* TASK BRIEF
Output each line of the data below exactly, omitting any image.

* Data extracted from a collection
━━━

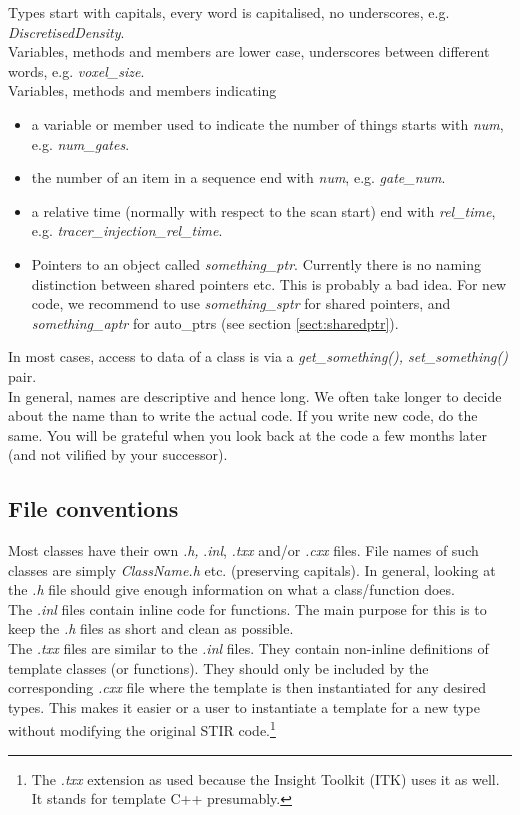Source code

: \documentclass{article}
\begin{document}
Types start with capitals, every word is capitalised, no underscores, 
e.g. \textit{DiscretisedDensity}.\\
Variables, methods and members are lower case, underscores between 
different words, e.g. \textit{voxel\_size}.\\
Variables, methods and members indicating 
\begin{itemize}
\item 
a variable or member used to indicate the number of things starts 
with \textit{num}, e.g. \textit{num\_gates}.
\item 
the number of an item in a sequence end with \textit{num}, e.g. \textit{gate\_num}.
\item 
a relative time (normally with respect to the scan start) end 
with \textit{rel\_time}, e.g. \textit{tracer\_injection\_rel\_time}.
\item 
Pointers to an object called \textit{something\_ptr}. Currently there 
is no naming distinction between shared pointers etc. This is 
probably a bad idea. For new code, we recommend to use \textit{something\_sptr} 
for shared pointers, and \textit{something\_aptr} for auto\_ptrs (see 
section \ref{sect:sharedptr}).
\end{itemize}

In most cases, access to data of a class is via a \textit{get\_something(), 
set\_something()} pair.\\
In general, names are descriptive and hence long. We often take 
longer to decide about the name than to write the actual code. 
If you write new code, do the same. You will be grateful when 
you look back at the code a few months later (and not vilified 
by your successor). 

\subsection{
File conventions }

Most classes have their own \textit{.h,} .\textit{inl}, \textit{.txx} and/or \textit{.cxx} files. 
File names of such classes are simply \textit{ClassName.h} {\nobreakspace}etc. 
(preserving capitals). In general, looking at 
the \textit{.h} file should give enough information on what a class/function 
does. \\
The \textit{.inl} files contain inline code 
for functions. The main purpose for this is to keep the \textit{.h} 
files as short and clean as possible. \\
The \textit{.txx} files are similar to the \textit{.inl} files. They contain non-inline 
definitions of template classes (or functions). They should only be included by the
corresponding \textit{.cxx} file where the template is then instantiated for any desired types.
This makes it easier or a user to instantiate a template for a new type without modifying the
original STIR code.\footnote{The \textit{.txx} extension as used because the Insight Toolkit (ITK) 
uses it as well. It stands for template C++ presumably.}
\end{document}
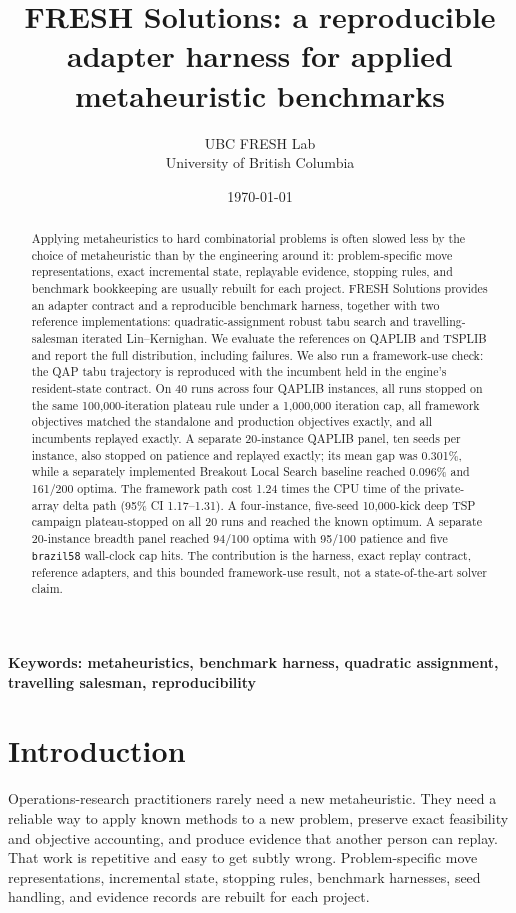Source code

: \documentclass[11pt]{article}
\title{FRESH Solutions: a reproducible adapter harness for applied metaheuristic benchmarks}
\author{UBC FRESH Lab\\University of British Columbia}
\date{\today}
\begin{document}
\maketitle

\begin{abstract}
Applying metaheuristics to hard combinatorial problems is often slowed less by the choice of
metaheuristic than by the engineering around it: problem-specific move representations, exact
incremental state, replayable evidence, stopping rules, and benchmark bookkeeping are usually rebuilt
for each project. FRESH Solutions provides an adapter contract and a reproducible benchmark harness,
together with two reference implementations: quadratic-assignment robust tabu search and
travelling-salesman iterated Lin--Kernighan. We evaluate the references on QAPLIB and TSPLIB and report
the full distribution, including failures. We also run a framework-use check: the QAP tabu trajectory
is reproduced with the incumbent held in the engine's resident-state contract. On 40 runs across four
QAPLIB instances, all runs stopped on the same 100,000-iteration plateau rule under a 1,000,000
iteration cap, all framework objectives matched the standalone and production objectives exactly, and
all incumbents replayed exactly. A separate 20-instance QAPLIB panel, ten seeds per instance, also stopped on patience and replayed
exactly; its mean gap was 0.301\%, while a separately implemented Breakout Local Search baseline reached
0.096\% and 161/200 optima. The framework path cost 1.24 times
the CPU time of the private-array delta path (95\% CI 1.17--1.31). A four-instance, five-seed 10,000-kick deep TSP campaign plateau-stopped on all 20 runs and reached the known optimum. A separate 20-instance breadth panel reached 94/100 optima with 95/100 patience and five \texttt{brazil58} wall-clock cap hits. The contribution is the harness, exact replay contract, reference
adapters, and this bounded framework-use result, not a state-of-the-art solver claim.
\end{abstract}

\noindent\textbf{Keywords: metaheuristics, benchmark harness, quadratic assignment, travelling salesman, reproducibility}

\section{Introduction}

Operations-research practitioners rarely need a new metaheuristic. They need a reliable way to apply
known methods to a new problem, preserve exact feasibility and objective accounting, and produce
evidence that another person can replay. That work is repetitive and easy to get subtly wrong.
Problem-specific move representations, incremental state, stopping rules, benchmark harnesses, seed
handling, and evidence records are rebuilt for each project.
\end{document}
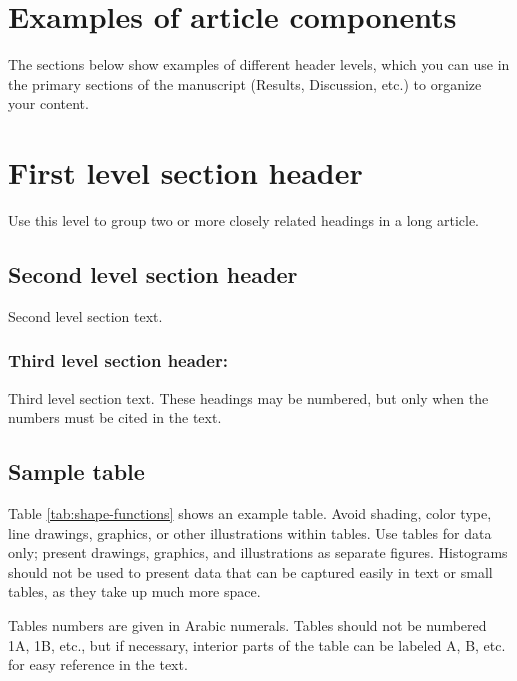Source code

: \documentclass[9pt,twocolumn,twoside,lineno]{gsajnl}
\begin{document}
\section{Examples of article components}
\label{sec:examples}

The sections below show examples of different header levels, which you can use in the primary sections of the manuscript (Results, Discussion, etc.) to organize your content.

\section{First level section header}

Use this level to group two or more closely related headings in a long article.

\subsection{Second level section header}

Second level section text.

\subsubsection{Third level section header:}

Third level section text. These headings may be numbered, but only when the numbers must be cited in the text.


\subsection{Sample table}

Table \ref{tab:shape-functions} shows an example table. Avoid shading, color type, line drawings, graphics, or other illustrations within tables. Use tables for data only; present drawings, graphics, and illustrations as separate figures. Histograms should not be used to present data that can be captured easily in text or small tables, as they take up much more space.

Tables numbers are given in Arabic numerals. Tables should not be numbered 1A, 1B, etc., but if necessary, interior parts of the table can be labeled A, B, etc. for easy reference in the text.
\end{document}
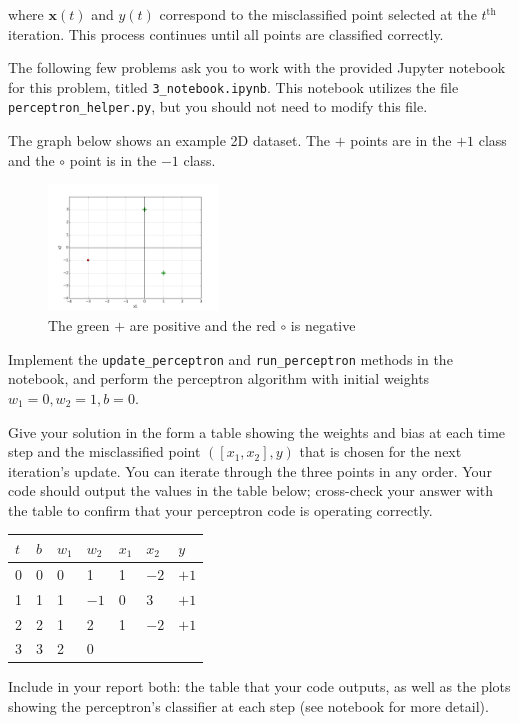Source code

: where $\mathbf{x}(t)$ and $y(t)$ correspond to the misclassified point selected at the $t^\text{th}$ iteration.
This process continues until all points are classified correctly.

The following few problems ask you to work with the provided Jupyter notebook for this problem, titled \texttt{3_notebook.ipynb}. This notebook utilizes the file \texttt{perceptron_helper.py}, but you should not need to modify this file.

\begin{problem}[8]
The graph below shows an example 2D dataset.
The $+$ points are in the $+1$ class and the $\circ$ point is in the $-1$ class.

\begin{figure}[H]
	\centering
	\includegraphics[width=0.4\textwidth]{images/perceptron.png}
	\caption{The green $+$ are positive and the red $\circ$ is negative}
	\label{fig:figure1}
\end{figure}

Implement the \texttt{update_perceptron} and \texttt{run_perceptron} methods in the notebook, and perform the perceptron algorithm with initial weights $w_1 = 0, w_2 = 1, b = 0$.

Give your solution in the form a table showing the weights and bias at each time step and the misclassified point $([x_1,x_2],y)$ that is chosen for the next iteration's update.
You can iterate through the three points in any order.
Your code should output the values in the table below; cross-check your answer with the table to confirm that your perceptron code is operating correctly.

\begin{table}[H]
	\centering

	\begin{tabular}{l|lll|ll|l}
		\hline

		\hline
		$t$ & $b$ & $w_1$ & $w_2$ & $x_1$ & $x_2$ & $y$  \\
		\hline
		0   & 0   & 0     & 1     & 1     & $-2$  & $+1$ \\
		1   & 1   & 1     & $-1$  & 0     & 3     & $+1$ \\
		2   & 2   & 1     & 2     & 1     & $-2$  & $+1$ \\
		3   & 3   & 2     & 0                            \\
		\hline
	\end{tabular}
\end{table}

Include in your report both: the table that your code outputs, as well as the plots showing the perceptron's classifier at each step (see notebook for more detail).


\end{problem}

━━━

* TASK ANSWER
Source code

: \documentclass{article}
\begin{document}
Types start with capitals, every word is capitalised, no underscores, 
e.g. \textit{DiscretisedDensity}.\\
Variables, methods and members are lower case, underscores between 
different words, e.g. \textit{voxel\_size}.\\
Variables, methods and members indicating 
\begin{itemize}
\item 
a variable or member used to indicate the number of things starts 
with \textit{num}, e.g. \textit{num\_gates}.
\item 
the number of an item in a sequence end with \textit{num}, e.g. \textit{gate\_num}.
\item 
a relative time (normally with respect to the scan start) end 
with \textit{rel\_time}, e.g. \textit{tracer\_injection\_rel\_time}.
\item 
Pointers to an object called \textit{something\_ptr}. Currently there 
is no naming distinction between shared pointers etc. This is 
probably a bad idea. For new code, we recommend to use \textit{something\_sptr} 
for shared pointers, and \textit{something\_aptr} for auto\_ptrs (see 
section \ref{sect:sharedptr}).
\end{itemize}

In most cases, access to data of a class is via a \textit{get\_something(), 
set\_something()} pair.\\
In general, names are descriptive and hence long. We often take 
longer to decide about the name than to write the actual code. 
If you write new code, do the same. You will be grateful when 
you look back at the code a few months later (and not vilified 
by your successor). 

\subsection{
File conventions }

Most classes have their own \textit{.h,} .\textit{inl}, \textit{.txx} and/or \textit{.cxx} files. 
File names of such classes are simply \textit{ClassName.h} {\nobreakspace}etc. 
(preserving capitals). In general, looking at 
the \textit{.h} file should give enough information on what a class/function 
does. \\
The \textit{.inl} files contain inline code 
for functions. The main purpose for this is to keep the \textit{.h} 
files as short and clean as possible. \\
The \textit{.txx} files are similar to the \textit{.inl} files. They contain non-inline 
definitions of template classes (or functions). They should only be included by the
corresponding \textit{.cxx} file where the template is then instantiated for any desired types.
This makes it easier or a user to instantiate a template for a new type without modifying the
original STIR code.\footnote{The \textit{.txx} extension as used because the Insight Toolkit (ITK) 
uses it as well. It stands for template C++ presumably.}
\end{document}
Source code

: \documentclass[11pt]{article}
\title{FRESH Solutions: a reproducible adapter harness for applied metaheuristic benchmarks}
\author{UBC FRESH Lab\\University of British Columbia}
\date{\today}
\begin{document}
\maketitle

\begin{abstract}
Applying metaheuristics to hard combinatorial problems is often slowed less by the choice of
metaheuristic than by the engineering around it: problem-specific move representations, exact
incremental state, replayable evidence, stopping rules, and benchmark bookkeeping are usually rebuilt
for each project. FRESH Solutions provides an adapter contract and a reproducible benchmark harness,
together with two reference implementations: quadratic-assignment robust tabu search and
travelling-salesman iterated Lin--Kernighan. We evaluate the references on QAPLIB and TSPLIB and report
the full distribution, including failures. We also run a framework-use check: the QAP tabu trajectory
is reproduced with the incumbent held in the engine's resident-state contract. On 40 runs across four
QAPLIB instances, all runs stopped on the same 100,000-iteration plateau rule under a 1,000,000
iteration cap, all framework objectives matched the standalone and production objectives exactly, and
all incumbents replayed exactly. A separate 20-instance QAPLIB panel, ten seeds per instance, also stopped on patience and replayed
exactly; its mean gap was 0.301\%, while a separately implemented Breakout Local Search baseline reached
0.096\% and 161/200 optima. The framework path cost 1.24 times
the CPU time of the private-array delta path (95\% CI 1.17--1.31). A four-instance, five-seed 10,000-kick deep TSP campaign plateau-stopped on all 20 runs and reached the known optimum. A separate 20-instance breadth panel reached 94/100 optima with 95/100 patience and five \texttt{brazil58} wall-clock cap hits. The contribution is the harness, exact replay contract, reference
adapters, and this bounded framework-use result, not a state-of-the-art solver claim.
\end{abstract}

\noindent\textbf{Keywords: metaheuristics, benchmark harness, quadratic assignment, travelling salesman, reproducibility}

\section{Introduction}

Operations-research practitioners rarely need a new metaheuristic. They need a reliable way to apply
known methods to a new problem, preserve exact feasibility and objective accounting, and produce
evidence that another person can replay. That work is repetitive and easy to get subtly wrong.
Problem-specific move representations, incremental state, stopping rules, benchmark harnesses, seed
handling, and evidence records are rebuilt for each project.
\end{document}
Source code

: \documentclass[9pt,twocolumn,twoside,lineno]{gsajnl}
\begin{document}
\section{Examples of article components}
\label{sec:examples}

The sections below show examples of different header levels, which you can use in the primary sections of the manuscript (Results, Discussion, etc.) to organize your content.

\section{First level section header}

Use this level to group two or more closely related headings in a long article.

\subsection{Second level section header}

Second level section text.

\subsubsection{Third level section header:}

Third level section text. These headings may be numbered, but only when the numbers must be cited in the text.


\subsection{Sample table}

Table \ref{tab:shape-functions} shows an example table. Avoid shading, color type, line drawings, graphics, or other illustrations within tables. Use tables for data only; present drawings, graphics, and illustrations as separate figures. Histograms should not be used to present data that can be captured easily in text or small tables, as they take up much more space.

Tables numbers are given in Arabic numerals. Tables should not be numbered 1A, 1B, etc., but if necessary, interior parts of the table can be labeled A, B, etc. for easy reference in the text.
\end{document}
Source code

: where $\mathbf{x}(t)$ and $y(t)$ correspond to the misclassified point selected at the $t^\text{th}$ iteration.
This process continues until all points are classified correctly.

The following few problems ask you to work with the provided Jupyter notebook for this problem, titled \texttt{3_notebook.ipynb}. This notebook utilizes the file \texttt{perceptron_helper.py}, but you should not need to modify this file.

\begin{problem}[8]
The graph below shows an example 2D dataset.
The $+$ points are in the $+1$ class and the $\circ$ point is in the $-1$ class.

\begin{figure}[H]
	\centering
	\includegraphics[width=0.4\textwidth]{images/perceptron.png}
	\caption{The green $+$ are positive and the red $\circ$ is negative}
	\label{fig:figure1}
\end{figure}

Implement the \texttt{update_perceptron} and \texttt{run_perceptron} methods in the notebook, and perform the perceptron algorithm with initial weights $w_1 = 0, w_2 = 1, b = 0$.

Give your solution in the form a table showing the weights and bias at each time step and the misclassified point $([x_1,x_2],y)$ that is chosen for the next iteration's update.
You can iterate through the three points in any order.
Your code should output the values in the table below; cross-check your answer with the table to confirm that your perceptron code is operating correctly.

\begin{table}[H]
	\centering

	\begin{tabular}{l|lll|ll|l}
		\hline

		\hline
		$t$ & $b$ & $w_1$ & $w_2$ & $x_1$ & $x_2$ & $y$  \\
		\hline
		0   & 0   & 0     & 1     & 1     & $-2$  & $+1$ \\
		1   & 1   & 1     & $-1$  & 0     & 3     & $+1$ \\
		2   & 2   & 1     & 2     & 1     & $-2$  & $+1$ \\
		3   & 3   & 2     & 0                            \\
		\hline
	\end{tabular}
\end{table}

Include in your report both: the table that your code outputs, as well as the plots showing the perceptron's classifier at each step (see notebook for more detail).


\end{problem}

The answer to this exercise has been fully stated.